EXERCISE BRIEF => Show the lines of the material that contain the word "slaves".

DATA PROVIDED =>
--- START ---

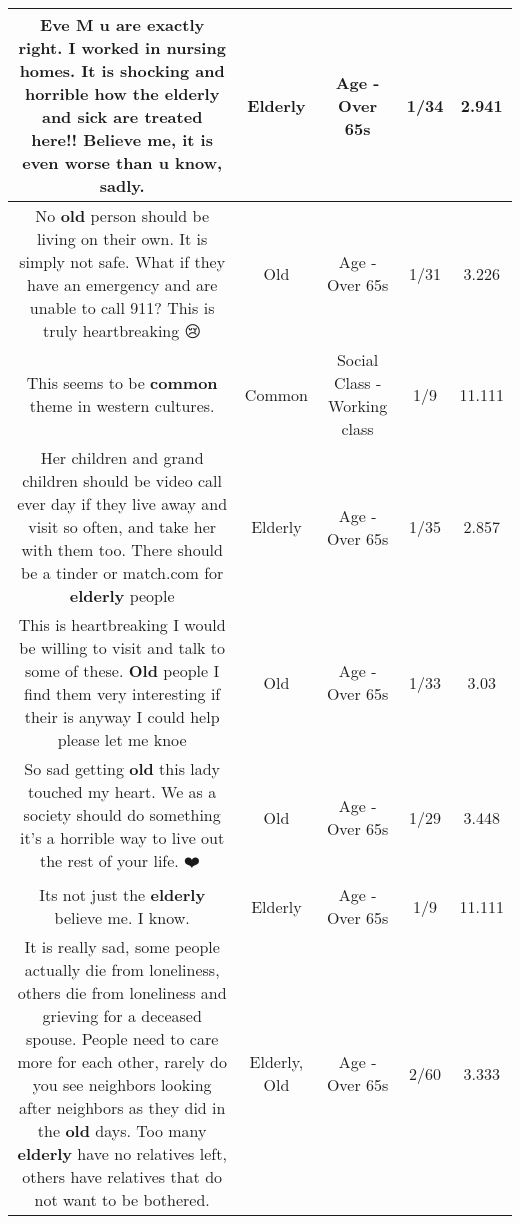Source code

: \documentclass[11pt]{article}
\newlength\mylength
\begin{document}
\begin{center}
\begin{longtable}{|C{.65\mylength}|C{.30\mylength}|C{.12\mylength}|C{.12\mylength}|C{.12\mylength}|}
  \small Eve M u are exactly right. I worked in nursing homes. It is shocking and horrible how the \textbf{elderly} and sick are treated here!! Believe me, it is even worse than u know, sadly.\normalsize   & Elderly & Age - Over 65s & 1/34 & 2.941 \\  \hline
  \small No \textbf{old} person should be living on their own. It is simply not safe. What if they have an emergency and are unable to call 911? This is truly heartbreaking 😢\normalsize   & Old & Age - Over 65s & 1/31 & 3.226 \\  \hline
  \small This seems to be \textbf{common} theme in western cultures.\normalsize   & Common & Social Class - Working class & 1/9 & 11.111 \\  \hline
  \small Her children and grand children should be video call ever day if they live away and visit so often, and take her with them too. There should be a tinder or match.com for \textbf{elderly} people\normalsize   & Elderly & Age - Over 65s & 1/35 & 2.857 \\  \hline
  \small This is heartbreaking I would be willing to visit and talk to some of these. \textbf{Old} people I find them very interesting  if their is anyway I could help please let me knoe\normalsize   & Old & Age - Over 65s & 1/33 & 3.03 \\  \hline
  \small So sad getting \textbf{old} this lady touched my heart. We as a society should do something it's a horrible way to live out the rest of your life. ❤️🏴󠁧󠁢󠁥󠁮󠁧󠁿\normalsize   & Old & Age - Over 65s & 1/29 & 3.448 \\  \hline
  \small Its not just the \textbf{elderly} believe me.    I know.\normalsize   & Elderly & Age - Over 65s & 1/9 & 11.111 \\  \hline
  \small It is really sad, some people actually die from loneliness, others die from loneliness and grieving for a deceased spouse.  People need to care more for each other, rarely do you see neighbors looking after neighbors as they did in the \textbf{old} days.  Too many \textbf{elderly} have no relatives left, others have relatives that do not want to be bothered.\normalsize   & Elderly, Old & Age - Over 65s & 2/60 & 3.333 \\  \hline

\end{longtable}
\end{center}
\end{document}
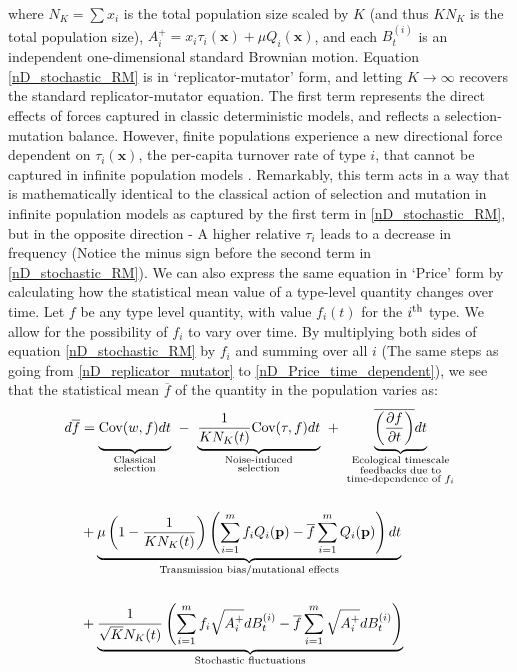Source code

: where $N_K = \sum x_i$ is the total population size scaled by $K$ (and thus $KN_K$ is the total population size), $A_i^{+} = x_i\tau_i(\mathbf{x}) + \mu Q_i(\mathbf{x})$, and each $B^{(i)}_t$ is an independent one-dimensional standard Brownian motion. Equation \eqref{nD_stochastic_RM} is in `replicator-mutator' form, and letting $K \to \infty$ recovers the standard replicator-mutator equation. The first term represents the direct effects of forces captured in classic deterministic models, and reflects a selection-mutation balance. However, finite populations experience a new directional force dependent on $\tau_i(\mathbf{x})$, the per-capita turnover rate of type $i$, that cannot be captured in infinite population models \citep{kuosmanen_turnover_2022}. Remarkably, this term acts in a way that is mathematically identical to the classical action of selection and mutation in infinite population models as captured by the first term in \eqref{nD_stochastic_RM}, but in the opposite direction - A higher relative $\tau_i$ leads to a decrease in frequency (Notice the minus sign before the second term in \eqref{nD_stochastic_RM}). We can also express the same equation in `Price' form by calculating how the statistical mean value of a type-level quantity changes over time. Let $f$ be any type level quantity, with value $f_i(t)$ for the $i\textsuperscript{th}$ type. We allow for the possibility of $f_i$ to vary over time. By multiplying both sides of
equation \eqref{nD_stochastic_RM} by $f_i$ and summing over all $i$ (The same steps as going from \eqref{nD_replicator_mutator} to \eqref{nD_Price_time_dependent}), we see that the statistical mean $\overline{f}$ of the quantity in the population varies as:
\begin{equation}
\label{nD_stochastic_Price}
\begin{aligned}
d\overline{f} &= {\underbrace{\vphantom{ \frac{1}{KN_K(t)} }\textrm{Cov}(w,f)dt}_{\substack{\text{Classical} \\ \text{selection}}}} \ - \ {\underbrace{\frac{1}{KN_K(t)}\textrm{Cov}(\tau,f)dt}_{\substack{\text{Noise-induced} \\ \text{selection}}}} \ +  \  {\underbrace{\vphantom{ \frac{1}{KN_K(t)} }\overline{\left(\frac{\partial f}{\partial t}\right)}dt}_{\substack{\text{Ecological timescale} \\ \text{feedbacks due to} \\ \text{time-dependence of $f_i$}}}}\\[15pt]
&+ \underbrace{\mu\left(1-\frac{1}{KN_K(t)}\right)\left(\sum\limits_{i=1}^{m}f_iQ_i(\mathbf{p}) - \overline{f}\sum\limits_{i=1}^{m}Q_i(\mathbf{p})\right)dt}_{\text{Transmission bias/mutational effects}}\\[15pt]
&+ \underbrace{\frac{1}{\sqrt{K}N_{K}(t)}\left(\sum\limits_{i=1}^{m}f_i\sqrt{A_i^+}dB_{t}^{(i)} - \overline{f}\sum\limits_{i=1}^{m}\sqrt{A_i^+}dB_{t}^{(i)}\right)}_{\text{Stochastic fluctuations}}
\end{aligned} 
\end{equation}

--- END ---
--- START ---

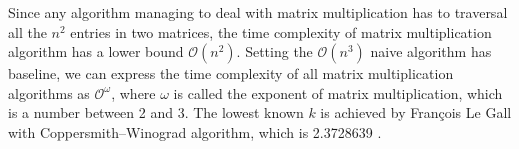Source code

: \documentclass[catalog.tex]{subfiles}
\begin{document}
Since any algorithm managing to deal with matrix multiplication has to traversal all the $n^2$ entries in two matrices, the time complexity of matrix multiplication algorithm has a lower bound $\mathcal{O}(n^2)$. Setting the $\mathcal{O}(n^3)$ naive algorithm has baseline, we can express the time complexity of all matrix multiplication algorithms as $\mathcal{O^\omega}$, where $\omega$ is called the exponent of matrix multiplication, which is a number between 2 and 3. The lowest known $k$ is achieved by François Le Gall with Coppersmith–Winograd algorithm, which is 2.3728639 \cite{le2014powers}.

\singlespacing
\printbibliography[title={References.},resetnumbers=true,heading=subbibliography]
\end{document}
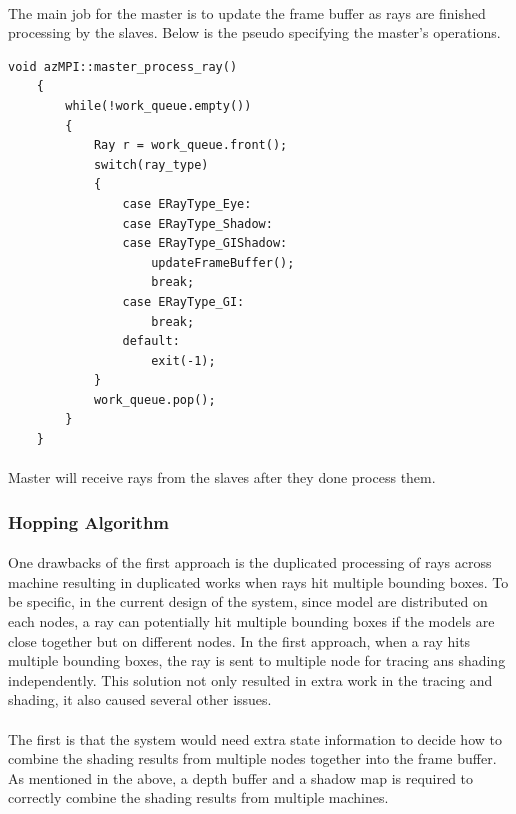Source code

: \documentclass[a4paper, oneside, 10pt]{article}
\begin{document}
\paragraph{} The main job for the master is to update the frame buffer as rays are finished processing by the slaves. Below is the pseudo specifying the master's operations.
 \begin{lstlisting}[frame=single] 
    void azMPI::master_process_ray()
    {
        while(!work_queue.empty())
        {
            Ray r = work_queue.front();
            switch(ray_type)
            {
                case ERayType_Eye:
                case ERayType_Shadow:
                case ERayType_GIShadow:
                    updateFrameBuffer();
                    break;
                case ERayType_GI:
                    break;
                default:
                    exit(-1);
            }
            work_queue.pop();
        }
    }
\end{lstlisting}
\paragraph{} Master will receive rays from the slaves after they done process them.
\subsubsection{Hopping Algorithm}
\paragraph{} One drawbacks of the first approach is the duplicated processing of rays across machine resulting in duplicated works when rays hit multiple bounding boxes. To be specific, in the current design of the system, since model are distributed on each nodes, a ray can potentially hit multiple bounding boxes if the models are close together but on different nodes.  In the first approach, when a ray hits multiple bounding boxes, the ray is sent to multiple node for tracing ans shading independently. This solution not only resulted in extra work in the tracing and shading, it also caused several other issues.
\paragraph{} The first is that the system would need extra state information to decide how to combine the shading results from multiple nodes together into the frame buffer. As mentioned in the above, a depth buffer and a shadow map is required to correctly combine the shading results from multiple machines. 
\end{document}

--- END ---
--- START ---

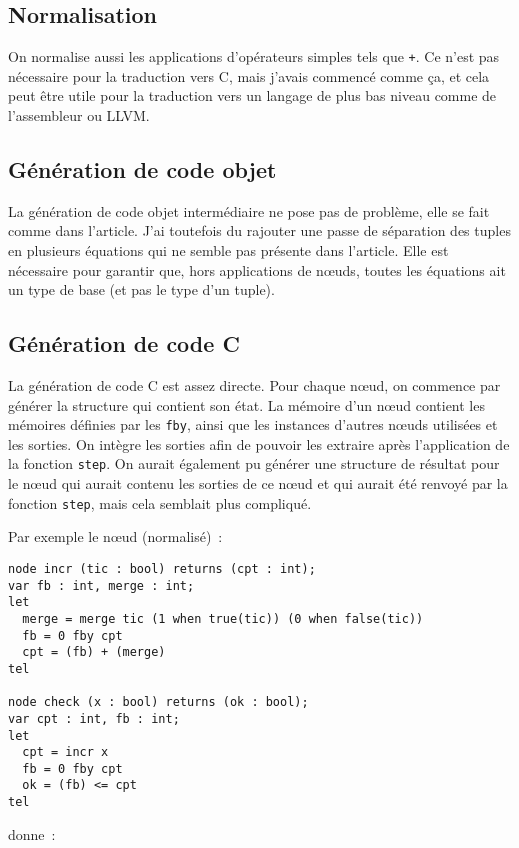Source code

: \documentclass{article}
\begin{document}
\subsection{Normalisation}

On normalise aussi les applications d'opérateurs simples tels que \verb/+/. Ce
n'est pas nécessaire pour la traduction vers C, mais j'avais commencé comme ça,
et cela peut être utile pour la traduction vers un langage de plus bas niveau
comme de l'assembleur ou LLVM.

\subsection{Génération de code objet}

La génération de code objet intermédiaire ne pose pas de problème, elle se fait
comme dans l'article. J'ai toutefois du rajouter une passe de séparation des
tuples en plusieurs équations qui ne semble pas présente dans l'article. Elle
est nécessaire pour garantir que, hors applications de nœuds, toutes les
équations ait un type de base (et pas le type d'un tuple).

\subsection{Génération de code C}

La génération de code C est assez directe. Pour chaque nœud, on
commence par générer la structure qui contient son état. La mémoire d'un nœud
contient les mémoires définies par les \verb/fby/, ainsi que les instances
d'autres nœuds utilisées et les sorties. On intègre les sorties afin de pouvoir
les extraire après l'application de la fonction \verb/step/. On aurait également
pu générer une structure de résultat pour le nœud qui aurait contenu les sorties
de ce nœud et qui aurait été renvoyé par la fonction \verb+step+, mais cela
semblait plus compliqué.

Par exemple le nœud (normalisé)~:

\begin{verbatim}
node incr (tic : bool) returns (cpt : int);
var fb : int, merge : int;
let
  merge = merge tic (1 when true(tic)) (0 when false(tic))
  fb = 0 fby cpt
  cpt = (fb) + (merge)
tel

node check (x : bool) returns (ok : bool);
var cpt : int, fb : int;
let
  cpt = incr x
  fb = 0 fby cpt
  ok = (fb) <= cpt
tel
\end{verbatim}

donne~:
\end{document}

--- END ---

RESPONSE =>
\paragraph{} The main job for the master is to update the frame buffer as rays are finished processing by the slaves. Below is the pseudo specifying the master's operations.
\paragraph{} Master will receive rays from the slaves after they done process them.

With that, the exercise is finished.